A possible execution order:

Step Path Action Persisted lastMark Result
1 SyncThread.flush() captures checkpoint at journal 5 5 outer flush starts from an older checkpoint
2 ledgerStorage.flush() single-dir DB storage captures newer checkpoint 7 5 inner flush sees newer journal progress
3 checkpointComplete(7) newer checkpoint completes first 7 recovery point moves forward
4 Journal GC deletes journals older than 7 7 5.txn may be deleted
5 checkpointComplete(5) older outer checkpoint completes later 5 before this patch lastMark moves backwards
6 Bookie restart reads lastMark=5 5 restart fails because 5.txn is missing

Checkpoint 5 is valid when it is created. It becomes stale only after checkpoint 7 completes first and allows journal GC to remove older logs.

Race

The same issue can happen when two checkpoint completions are interleaved.

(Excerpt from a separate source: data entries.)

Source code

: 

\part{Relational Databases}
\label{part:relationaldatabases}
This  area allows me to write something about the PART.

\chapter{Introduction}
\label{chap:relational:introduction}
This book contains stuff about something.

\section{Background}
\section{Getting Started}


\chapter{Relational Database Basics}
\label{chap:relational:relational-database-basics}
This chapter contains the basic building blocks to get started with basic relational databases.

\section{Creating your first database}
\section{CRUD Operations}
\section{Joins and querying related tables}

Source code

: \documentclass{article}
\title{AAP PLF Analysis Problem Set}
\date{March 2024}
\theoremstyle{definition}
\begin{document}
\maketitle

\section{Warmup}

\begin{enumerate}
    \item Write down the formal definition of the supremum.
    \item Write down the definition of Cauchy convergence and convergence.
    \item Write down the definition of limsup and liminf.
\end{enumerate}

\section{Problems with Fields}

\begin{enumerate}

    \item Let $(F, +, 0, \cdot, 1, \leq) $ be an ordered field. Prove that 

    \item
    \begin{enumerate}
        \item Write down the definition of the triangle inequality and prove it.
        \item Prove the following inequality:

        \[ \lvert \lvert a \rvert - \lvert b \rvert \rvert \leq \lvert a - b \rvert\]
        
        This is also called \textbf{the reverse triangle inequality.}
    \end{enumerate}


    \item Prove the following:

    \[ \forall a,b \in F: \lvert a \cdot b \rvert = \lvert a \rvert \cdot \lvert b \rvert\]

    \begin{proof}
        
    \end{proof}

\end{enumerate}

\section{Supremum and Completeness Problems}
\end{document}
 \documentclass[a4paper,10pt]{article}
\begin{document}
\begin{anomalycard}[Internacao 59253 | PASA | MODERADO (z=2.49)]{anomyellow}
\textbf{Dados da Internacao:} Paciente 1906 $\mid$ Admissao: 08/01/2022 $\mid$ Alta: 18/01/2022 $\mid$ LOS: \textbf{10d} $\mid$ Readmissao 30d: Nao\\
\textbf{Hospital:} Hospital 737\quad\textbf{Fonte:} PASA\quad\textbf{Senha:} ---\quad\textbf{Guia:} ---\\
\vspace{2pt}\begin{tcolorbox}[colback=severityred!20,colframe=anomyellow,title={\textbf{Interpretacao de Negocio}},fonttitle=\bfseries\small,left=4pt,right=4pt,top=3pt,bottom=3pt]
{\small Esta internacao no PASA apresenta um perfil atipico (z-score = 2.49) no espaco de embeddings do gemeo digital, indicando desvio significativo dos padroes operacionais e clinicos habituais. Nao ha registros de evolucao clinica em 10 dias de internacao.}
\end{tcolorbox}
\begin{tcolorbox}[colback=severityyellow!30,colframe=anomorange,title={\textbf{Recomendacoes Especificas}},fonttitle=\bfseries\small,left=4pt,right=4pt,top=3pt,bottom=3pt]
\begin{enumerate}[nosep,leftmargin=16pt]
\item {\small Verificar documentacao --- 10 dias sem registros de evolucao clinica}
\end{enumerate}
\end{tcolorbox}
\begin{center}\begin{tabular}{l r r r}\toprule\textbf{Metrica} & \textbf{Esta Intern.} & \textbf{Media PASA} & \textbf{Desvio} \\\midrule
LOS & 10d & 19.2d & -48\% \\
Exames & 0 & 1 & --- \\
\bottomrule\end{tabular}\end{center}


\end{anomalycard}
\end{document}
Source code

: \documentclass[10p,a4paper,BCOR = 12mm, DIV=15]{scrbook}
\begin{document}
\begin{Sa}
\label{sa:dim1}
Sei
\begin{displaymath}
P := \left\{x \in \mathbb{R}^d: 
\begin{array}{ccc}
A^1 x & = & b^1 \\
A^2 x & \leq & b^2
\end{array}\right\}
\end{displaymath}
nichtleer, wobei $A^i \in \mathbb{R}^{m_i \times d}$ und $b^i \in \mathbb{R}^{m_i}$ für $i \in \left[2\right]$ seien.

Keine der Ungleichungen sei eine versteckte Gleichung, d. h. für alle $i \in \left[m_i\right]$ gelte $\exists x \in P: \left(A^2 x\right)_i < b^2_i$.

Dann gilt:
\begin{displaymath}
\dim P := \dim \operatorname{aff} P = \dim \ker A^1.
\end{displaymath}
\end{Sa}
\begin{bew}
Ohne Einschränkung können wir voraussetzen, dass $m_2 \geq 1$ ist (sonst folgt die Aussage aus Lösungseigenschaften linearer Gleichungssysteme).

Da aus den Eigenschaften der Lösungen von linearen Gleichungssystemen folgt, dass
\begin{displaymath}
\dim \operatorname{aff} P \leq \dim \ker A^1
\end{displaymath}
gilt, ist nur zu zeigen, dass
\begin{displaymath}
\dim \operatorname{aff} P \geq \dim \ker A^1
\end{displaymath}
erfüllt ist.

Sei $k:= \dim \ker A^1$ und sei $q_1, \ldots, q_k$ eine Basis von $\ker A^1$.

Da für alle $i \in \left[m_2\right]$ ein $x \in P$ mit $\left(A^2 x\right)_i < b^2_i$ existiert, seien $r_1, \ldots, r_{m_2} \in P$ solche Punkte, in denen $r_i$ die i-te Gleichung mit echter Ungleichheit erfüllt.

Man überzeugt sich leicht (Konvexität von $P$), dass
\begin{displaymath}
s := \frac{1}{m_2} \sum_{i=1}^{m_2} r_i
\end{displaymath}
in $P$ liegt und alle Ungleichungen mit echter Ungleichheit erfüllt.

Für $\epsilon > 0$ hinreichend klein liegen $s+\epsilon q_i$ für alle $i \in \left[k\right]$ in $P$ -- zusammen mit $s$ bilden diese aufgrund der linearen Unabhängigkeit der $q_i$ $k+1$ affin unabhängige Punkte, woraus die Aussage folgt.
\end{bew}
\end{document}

Time Thread A Thread B Persisted lastMark
T1 starts checkpointComplete(7) 5
T2 checks current persisted mark: 5 5
T3 starts checkpointComplete(9) 5
T4 checks current persisted mark: 5 5
T5 persists lastMark=9 9
T6 persists lastMark=7 7 before this patch

Without holding the stale check, persist, and in-memory update under the same lock, an older checkpoint can pass the stale check before a newer checkpoint is persisted, then write later and move lastMark backwards.

Changes

This patch makes journal checkpoint completion monotonic.

Journal.checkpointComplete() now:

  • tracks the latest persisted lastMark;
  • skips checkpoint completions older than the latest persisted mark;
  • keeps the stale check, persist, and in-memory mark update under the same lock;
  • initializes the tracked persisted mark from the lastMark loaded from disk during journal startup.

In other words, lastMark may move from 5 to 7 to 9, but it must never move back from 9 to 7 or from 7 to 5.

Performance Impact

The impact should be negligible.

Checkpoint completion is not on the normal journal write hot path. The added comparison is in-memory and constant-time. The lock only protects checkpoint mark persistence, and stale checkpoints may now avoid unnecessary lastMark writes.

Tests

Added coverage for:

  • stale checkpoint completion after a newer checkpoint;
  • initializing the monotonic guard from a reloaded lastMark;
  • concurrent checkpoint completion where an older checkpoint finishes after a newer one.

Verified with:

mvn -pl bookkeeper-server -am -P '!mac' -Dtest=DbLedgerStorageTest -Dsurefire.failIfNoSpecifiedTests=false test

mvn -pl bookkeeper-server -P '!mac' -DskipTests checkstyle:check

@void-ptr974 void-ptr974 changed the title fix Recovery log xxx is missing fix Bookkeeper can't startup cause by 'IOException: Recovery log xxx is missing' Apr 7, 2026
@StevenLuMT StevenLuMT requested a review from Copilot April 8, 2026 01:32
@StevenLuMT
Copy link
Copy Markdown
Member

good jobs,
Could you describe the triggering scenario of the problem more clearly?

Copy link
Copy Markdown

Copilot AI left a comment

Choose a reason for hiding this comment

The reason will be displayed to describe this comment to others. Learn more.

Pull request overview

This PR addresses BookKeeper startup failures where a referenced recovery journal file has been garbage-collected due to a race between concurrent checkpointComplete() calls (e.g., SyncThread vs SingleDirectoryDbLedgerStorage.flush()), causing lastMark to move backwards and point at a deleted journal.

Changes:

  • Adds a monotonic-advance guard to Journal.checkpointComplete() intended to prevent lastMark regression under concurrent checkpoints.
  • Adds a regression test attempting to reproduce the “recovery log is missing” scenario and validate the fix.

Reviewed changes

Copilot reviewed 2 out of 2 changed files in this pull request and generated 4 comments.

File Description
bookkeeper-server/src/main/java/org/apache/bookkeeper/bookie/Journal.java Introduces a lock + persisted-mark tracking intended to keep lastMark monotonic across concurrent checkpoints.
bookkeeper-server/src/test/java/org/apache/bookkeeper/bookie/storage/ldb/DbLedgerStorageTest.java Adds a test scenario for the journal-missing failure mode and expected monotonic behavior.
Comments suppressed due to low confidence (1)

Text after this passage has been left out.